Print the lines that run from the line with "than unstructured mining." to the line with "Here, the meaning", keeping both end lines, exactly as they appear in the entries below, and nothing else.

____________

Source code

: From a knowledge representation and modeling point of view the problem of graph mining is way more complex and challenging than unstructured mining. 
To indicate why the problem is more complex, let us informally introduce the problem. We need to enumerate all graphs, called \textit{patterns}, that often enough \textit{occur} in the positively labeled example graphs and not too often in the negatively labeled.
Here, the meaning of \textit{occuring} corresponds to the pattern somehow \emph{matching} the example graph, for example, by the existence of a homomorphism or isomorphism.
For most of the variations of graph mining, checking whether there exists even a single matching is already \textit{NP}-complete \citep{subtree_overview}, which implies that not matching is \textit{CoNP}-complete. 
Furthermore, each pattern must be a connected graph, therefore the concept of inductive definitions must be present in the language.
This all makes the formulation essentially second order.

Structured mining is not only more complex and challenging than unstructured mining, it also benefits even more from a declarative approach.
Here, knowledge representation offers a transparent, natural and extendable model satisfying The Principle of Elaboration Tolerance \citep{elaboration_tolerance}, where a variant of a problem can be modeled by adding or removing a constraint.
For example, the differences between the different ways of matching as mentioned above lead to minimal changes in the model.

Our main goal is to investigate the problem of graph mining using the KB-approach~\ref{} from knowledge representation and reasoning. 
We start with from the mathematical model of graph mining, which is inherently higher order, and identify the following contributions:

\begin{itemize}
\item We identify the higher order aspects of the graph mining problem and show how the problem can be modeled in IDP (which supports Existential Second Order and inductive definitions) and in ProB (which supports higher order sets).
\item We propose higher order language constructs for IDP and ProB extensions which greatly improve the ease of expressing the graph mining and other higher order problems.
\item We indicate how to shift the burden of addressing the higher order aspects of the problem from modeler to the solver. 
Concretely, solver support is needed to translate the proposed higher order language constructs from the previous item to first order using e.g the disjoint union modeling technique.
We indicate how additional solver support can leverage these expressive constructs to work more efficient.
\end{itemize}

____________

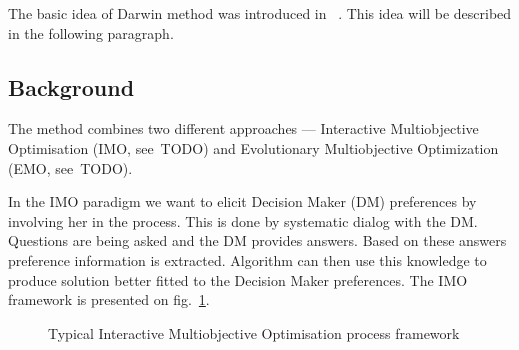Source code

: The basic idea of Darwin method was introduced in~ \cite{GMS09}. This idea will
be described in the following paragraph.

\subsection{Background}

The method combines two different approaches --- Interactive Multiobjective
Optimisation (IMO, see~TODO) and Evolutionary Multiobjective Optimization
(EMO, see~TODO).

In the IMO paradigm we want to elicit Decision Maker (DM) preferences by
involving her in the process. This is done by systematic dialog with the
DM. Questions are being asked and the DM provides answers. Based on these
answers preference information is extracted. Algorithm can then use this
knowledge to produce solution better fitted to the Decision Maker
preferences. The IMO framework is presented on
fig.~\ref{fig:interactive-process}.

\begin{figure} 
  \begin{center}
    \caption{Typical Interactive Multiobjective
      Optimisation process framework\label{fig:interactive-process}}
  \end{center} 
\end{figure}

____________

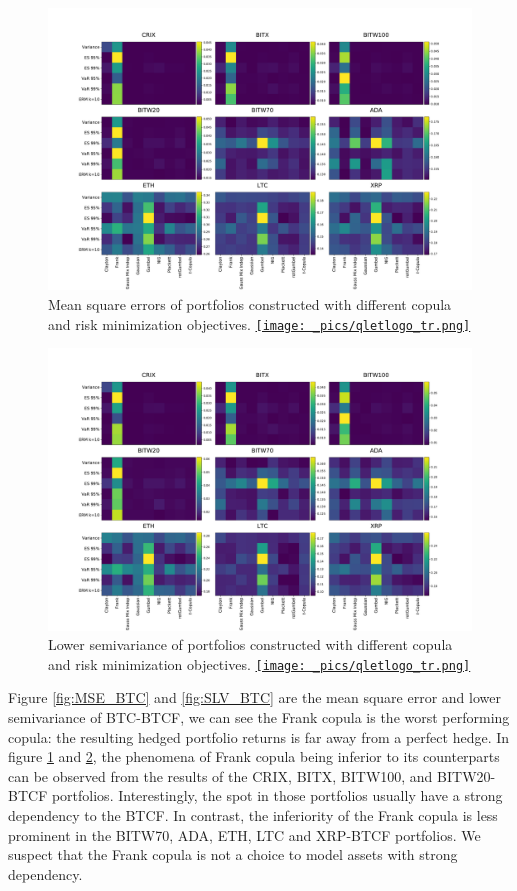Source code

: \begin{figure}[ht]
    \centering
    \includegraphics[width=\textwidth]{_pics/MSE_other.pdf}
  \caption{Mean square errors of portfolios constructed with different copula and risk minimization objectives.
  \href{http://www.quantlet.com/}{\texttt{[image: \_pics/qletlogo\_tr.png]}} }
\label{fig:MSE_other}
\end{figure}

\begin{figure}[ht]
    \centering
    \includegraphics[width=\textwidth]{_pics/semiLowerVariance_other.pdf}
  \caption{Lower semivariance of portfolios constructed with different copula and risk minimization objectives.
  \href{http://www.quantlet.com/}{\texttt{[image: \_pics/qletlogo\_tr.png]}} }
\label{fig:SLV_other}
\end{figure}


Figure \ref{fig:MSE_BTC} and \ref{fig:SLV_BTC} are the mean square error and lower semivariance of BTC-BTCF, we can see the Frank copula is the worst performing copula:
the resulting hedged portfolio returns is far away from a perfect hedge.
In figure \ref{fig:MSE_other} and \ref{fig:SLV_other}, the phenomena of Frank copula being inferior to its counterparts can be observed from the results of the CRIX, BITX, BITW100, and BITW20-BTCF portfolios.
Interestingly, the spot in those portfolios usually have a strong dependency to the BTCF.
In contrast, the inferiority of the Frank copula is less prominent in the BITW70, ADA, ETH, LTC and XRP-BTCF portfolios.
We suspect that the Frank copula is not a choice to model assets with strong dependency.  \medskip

____________

§ **EXERCISE RESULT**
: From a knowledge representation and modeling point of view the problem of graph mining is way more complex and challenging than unstructured mining. 
To indicate why the problem is more complex, let us informally introduce the problem. We need to enumerate all graphs, called \textit{patterns}, that often enough \textit{occur} in the positively labeled example graphs and not too often in the negatively labeled.
Here, the meaning of \textit{occuring} corresponds to the pattern somehow \emph{matching} the example graph, for example, by the existence of a homomorphism or isomorphism.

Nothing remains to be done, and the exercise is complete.